Leave every picture out, and print the full listing again exactly.

:::

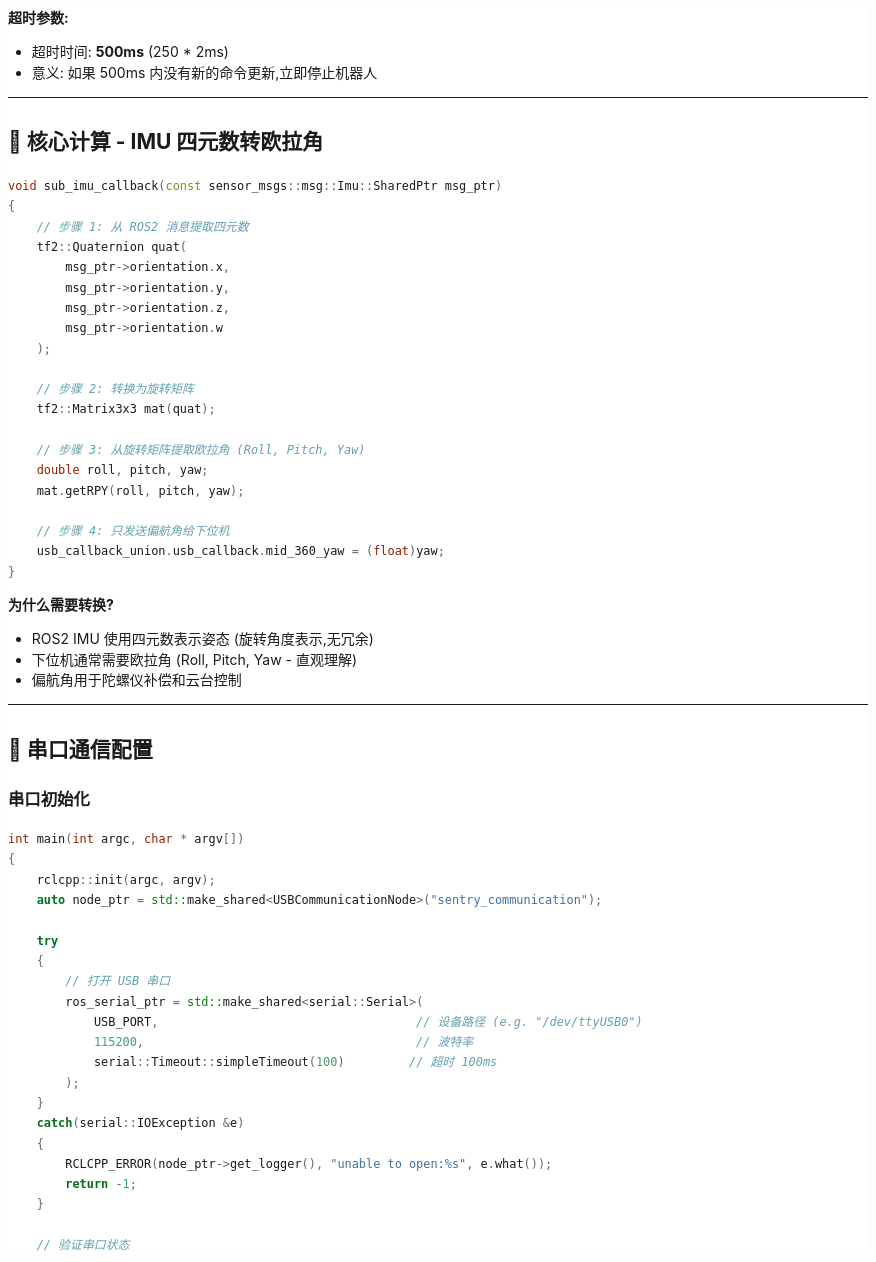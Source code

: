 **超时参数:**
- 超时时间: **500ms** (250 * 2ms)
- 意义: 如果 500ms 内没有新的命令更新,立即停止机器人

---

## 🧮 核心计算 - IMU 四元数转欧拉角

```cpp
void sub_imu_callback(const sensor_msgs::msg::Imu::SharedPtr msg_ptr)
{
    // 步骤 1: 从 ROS2 消息提取四元数
    tf2::Quaternion quat(
        msg_ptr->orientation.x,
        msg_ptr->orientation.y,
        msg_ptr->orientation.z,
        msg_ptr->orientation.w
    );
    
    // 步骤 2: 转换为旋转矩阵
    tf2::Matrix3x3 mat(quat);
    
    // 步骤 3: 从旋转矩阵提取欧拉角 (Roll, Pitch, Yaw)
    double roll, pitch, yaw;
    mat.getRPY(roll, pitch, yaw);
    
    // 步骤 4: 只发送偏航角给下位机
    usb_callback_union.usb_callback.mid_360_yaw = (float)yaw;
}
```

**为什么需要转换?**
- ROS2 IMU 使用四元数表示姿态 (旋转角度表示,无冗余)
- 下位机通常需要欧拉角 (Roll, Pitch, Yaw - 直观理解)
- 偏航角用于陀螺仪补偿和云台控制

---

## 🔌 串口通信配置

### 串口初始化

```cpp
int main(int argc, char * argv[])
{
    rclcpp::init(argc, argv);
    auto node_ptr = std::make_shared<USBCommunicationNode>("sentry_communication");
    
    try
    {
        // 打开 USB 串口
        ros_serial_ptr = std::make_shared<serial::Serial>(
            USB_PORT,                                    // 设备路径 (e.g. "/dev/ttyUSB0")
            115200,                                      // 波特率
            serial::Timeout::simpleTimeout(100)         // 超时 100ms
        );
    }
    catch(serial::IOException &e)
    {
        RCLCPP_ERROR(node_ptr->get_logger(), "unable to open:%s", e.what());
        return -1;
    }
    
    // 验证串口状态
```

:::

#### Finished exercise
Source code

: **超时参数:**
- 超时时间: **500ms** (250 * 2ms)
- 意义: 如果 500ms 内没有新的命令更新,立即停止机器人

---

## 🧮 核心计算 - IMU 四元数转欧拉角

```cpp
void sub_imu_callback(const sensor_msgs::msg::Imu::SharedPtr msg_ptr)
{
    // 步骤 1: 从 ROS2 消息提取四元数
    tf2::Quaternion quat(
        msg_ptr->orientation.x,
        msg_ptr->orientation.y,
        msg_ptr->orientation.z,
        msg_ptr->orientation.w
    );
    
    // 步骤 2: 转换为旋转矩阵
    tf2::Matrix3x3 mat(quat);
    
    // 步骤 3: 从旋转矩阵提取欧拉角 (Roll, Pitch, Yaw)
    double roll, pitch, yaw;
    mat.getRPY(roll, pitch, yaw);
    
    // 步骤 4: 只发送偏航角给下位机
    usb_callback_union.usb_callback.mid_360_yaw = (float)yaw;
}
```

**为什么需要转换?**
- ROS2 IMU 使用四元数表示姿态 (旋转角度表示,无冗余)
- 下位机通常需要欧拉角 (Roll, Pitch, Yaw - 直观理解)
- 偏航角用于陀螺仪补偿和云台控制

---

## 🔌 串口通信配置

### 串口初始化

```cpp
int main(int argc, char * argv[])
{
    rclcpp::init(argc, argv);
    auto node_ptr = std::make_shared<USBCommunicationNode>("sentry_communication");
    
    try
    {
        // 打开 USB 串口
        ros_serial_ptr = std::make_shared<serial::Serial>(
            USB_PORT,                                    // 设备路径 (e.g. "/dev/ttyUSB0")
            115200,                                      // 波特率
            serial::Timeout::simpleTimeout(100)         // 超时 100ms
        );
    }
    catch(serial::IOException &e)
    {
        RCLCPP_ERROR(node_ptr->get_logger(), "unable to open:%s", e.what());
        return -1;
    }
    
    // 验证串口状态
```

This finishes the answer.